- _Exercise brief_
Of the lines in the data below, count the ones holding the string "const", and answer with that number only.

- _Provided records_
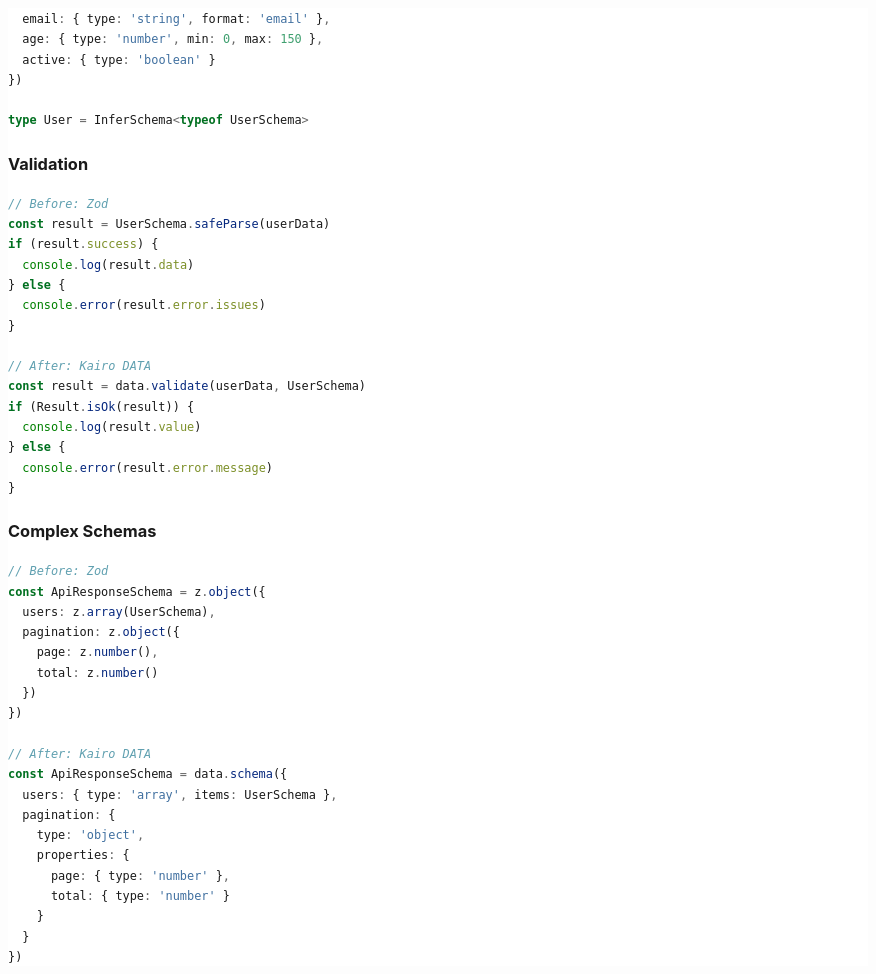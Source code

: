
 ```typescript
  email: { type: 'string', format: 'email' },
  age: { type: 'number', min: 0, max: 150 },
  active: { type: 'boolean' }
})

type User = InferSchema<typeof UserSchema>
```

### Validation

```typescript
// Before: Zod
const result = UserSchema.safeParse(userData)
if (result.success) {
  console.log(result.data)
} else {
  console.error(result.error.issues)
}

// After: Kairo DATA
const result = data.validate(userData, UserSchema)
if (Result.isOk(result)) {
  console.log(result.value)
} else {
  console.error(result.error.message)
}
```

### Complex Schemas

```typescript
// Before: Zod
const ApiResponseSchema = z.object({
  users: z.array(UserSchema),
  pagination: z.object({
    page: z.number(),
    total: z.number()
  })
})

// After: Kairo DATA
const ApiResponseSchema = data.schema({
  users: { type: 'array', items: UserSchema },
  pagination: {
    type: 'object',
    properties: {
      page: { type: 'number' },
      total: { type: 'number' }
    }
  }
})
```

- _Expected answer_
4